- _Task details_
Read the material below and tally how many lines hold the word "CPU를", giving the number and nothing else.

- _Records supplied_
Start of Block
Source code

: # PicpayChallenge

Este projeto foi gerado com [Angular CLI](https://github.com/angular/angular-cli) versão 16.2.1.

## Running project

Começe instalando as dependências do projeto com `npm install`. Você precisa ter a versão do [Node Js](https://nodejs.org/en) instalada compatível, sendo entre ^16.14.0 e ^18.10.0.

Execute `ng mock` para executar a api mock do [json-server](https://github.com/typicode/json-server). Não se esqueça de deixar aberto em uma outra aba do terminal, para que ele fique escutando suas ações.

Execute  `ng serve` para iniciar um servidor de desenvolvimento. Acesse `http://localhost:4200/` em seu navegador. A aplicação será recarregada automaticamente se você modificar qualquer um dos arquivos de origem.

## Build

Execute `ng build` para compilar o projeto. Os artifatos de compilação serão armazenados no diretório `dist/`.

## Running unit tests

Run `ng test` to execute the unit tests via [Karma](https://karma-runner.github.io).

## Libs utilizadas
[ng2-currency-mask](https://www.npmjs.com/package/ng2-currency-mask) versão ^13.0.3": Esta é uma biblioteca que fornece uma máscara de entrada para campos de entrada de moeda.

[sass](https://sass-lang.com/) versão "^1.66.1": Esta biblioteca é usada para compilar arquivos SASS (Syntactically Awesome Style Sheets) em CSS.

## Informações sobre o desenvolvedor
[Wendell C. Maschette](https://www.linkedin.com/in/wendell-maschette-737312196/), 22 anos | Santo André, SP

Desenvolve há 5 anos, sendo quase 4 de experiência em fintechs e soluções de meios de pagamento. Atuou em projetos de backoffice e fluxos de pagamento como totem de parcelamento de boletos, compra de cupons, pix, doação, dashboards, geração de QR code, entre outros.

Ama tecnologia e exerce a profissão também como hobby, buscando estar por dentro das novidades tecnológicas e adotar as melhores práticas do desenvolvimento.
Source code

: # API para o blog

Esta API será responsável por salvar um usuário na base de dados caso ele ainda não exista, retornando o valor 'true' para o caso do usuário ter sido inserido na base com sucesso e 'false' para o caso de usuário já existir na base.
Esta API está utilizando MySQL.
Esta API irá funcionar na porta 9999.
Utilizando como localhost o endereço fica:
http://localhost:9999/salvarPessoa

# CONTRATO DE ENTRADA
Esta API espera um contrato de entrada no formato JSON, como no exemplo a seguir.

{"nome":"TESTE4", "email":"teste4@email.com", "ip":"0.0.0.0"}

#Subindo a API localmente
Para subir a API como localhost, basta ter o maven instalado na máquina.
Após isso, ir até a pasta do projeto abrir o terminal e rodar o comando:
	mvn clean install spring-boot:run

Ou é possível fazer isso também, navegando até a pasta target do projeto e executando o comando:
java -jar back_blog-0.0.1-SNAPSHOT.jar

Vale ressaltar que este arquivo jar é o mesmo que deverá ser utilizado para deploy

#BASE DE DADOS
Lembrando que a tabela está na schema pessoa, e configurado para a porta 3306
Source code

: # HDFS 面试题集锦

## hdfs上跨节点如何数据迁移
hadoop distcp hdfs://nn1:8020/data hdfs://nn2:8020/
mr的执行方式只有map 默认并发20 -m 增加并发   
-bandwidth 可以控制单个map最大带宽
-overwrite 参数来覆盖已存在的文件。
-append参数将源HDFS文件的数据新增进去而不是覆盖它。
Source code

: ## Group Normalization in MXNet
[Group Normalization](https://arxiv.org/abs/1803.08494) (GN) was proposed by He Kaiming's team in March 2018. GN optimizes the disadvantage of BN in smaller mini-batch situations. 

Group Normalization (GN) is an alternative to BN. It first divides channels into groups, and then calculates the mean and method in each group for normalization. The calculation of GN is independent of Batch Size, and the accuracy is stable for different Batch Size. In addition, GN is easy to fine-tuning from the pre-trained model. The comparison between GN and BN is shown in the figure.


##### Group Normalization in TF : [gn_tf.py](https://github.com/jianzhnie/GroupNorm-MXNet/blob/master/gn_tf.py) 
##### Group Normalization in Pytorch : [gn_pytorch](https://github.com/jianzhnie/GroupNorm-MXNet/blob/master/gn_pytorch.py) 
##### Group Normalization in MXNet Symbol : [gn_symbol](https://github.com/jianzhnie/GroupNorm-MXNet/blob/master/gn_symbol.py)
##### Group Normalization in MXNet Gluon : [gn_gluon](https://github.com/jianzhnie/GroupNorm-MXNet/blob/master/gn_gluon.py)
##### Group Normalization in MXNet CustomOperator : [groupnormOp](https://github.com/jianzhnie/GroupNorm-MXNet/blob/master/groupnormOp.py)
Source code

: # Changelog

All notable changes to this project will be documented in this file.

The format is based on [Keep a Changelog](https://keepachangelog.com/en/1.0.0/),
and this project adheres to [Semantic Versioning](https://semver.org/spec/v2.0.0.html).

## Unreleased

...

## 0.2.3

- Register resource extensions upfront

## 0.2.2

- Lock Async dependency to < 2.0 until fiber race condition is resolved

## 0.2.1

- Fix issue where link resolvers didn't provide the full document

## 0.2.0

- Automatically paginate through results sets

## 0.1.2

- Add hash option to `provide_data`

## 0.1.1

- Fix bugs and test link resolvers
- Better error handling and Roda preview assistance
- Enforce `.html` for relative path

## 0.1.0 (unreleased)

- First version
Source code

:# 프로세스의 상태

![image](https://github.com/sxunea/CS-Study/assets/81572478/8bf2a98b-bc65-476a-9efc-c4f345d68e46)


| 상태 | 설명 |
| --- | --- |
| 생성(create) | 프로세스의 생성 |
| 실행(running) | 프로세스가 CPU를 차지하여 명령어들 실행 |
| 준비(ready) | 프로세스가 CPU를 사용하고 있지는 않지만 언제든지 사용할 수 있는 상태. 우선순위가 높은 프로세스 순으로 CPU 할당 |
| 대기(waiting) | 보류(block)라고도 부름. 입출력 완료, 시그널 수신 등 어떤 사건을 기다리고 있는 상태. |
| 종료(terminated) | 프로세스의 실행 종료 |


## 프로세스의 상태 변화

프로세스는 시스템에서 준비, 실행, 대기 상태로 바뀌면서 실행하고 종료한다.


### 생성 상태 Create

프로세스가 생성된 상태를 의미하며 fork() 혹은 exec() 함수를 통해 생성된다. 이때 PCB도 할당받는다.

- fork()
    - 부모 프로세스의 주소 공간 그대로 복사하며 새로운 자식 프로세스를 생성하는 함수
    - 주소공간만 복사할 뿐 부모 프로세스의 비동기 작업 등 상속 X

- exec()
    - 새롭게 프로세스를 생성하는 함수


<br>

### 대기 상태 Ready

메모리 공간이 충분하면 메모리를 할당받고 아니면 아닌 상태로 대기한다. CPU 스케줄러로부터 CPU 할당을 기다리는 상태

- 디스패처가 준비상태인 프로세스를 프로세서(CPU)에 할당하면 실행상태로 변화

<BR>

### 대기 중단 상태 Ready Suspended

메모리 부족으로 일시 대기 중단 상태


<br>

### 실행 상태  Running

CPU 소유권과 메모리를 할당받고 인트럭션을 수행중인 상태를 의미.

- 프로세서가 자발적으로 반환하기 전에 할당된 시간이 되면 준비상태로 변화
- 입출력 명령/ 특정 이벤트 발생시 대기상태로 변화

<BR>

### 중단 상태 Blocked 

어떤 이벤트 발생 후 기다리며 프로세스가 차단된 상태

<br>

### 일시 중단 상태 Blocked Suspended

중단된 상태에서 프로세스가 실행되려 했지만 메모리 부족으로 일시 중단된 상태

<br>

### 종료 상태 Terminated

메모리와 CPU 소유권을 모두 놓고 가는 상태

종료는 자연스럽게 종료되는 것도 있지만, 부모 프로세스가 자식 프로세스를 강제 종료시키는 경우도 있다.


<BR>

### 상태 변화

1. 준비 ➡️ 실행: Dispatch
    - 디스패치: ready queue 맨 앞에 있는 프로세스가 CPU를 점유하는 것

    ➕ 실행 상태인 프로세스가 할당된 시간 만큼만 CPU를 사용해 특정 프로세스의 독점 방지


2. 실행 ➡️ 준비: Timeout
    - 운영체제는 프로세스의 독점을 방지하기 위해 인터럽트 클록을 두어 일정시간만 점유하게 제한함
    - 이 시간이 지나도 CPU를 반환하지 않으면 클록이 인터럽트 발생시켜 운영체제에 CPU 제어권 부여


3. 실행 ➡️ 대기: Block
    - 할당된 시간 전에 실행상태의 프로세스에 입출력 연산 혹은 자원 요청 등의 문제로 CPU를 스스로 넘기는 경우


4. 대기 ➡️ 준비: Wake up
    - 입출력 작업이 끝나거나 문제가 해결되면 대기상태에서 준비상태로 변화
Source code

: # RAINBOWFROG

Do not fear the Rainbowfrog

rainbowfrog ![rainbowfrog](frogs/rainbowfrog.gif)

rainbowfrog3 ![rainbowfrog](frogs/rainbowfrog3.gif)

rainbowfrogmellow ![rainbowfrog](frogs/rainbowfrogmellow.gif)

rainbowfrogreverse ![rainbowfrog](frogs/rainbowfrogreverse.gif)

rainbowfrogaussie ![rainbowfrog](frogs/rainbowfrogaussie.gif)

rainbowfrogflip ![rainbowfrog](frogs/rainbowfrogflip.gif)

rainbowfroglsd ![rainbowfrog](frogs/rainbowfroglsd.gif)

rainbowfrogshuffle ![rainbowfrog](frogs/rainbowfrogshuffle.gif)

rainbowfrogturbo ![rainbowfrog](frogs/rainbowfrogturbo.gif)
End of Block
- _Answer to this problem_
6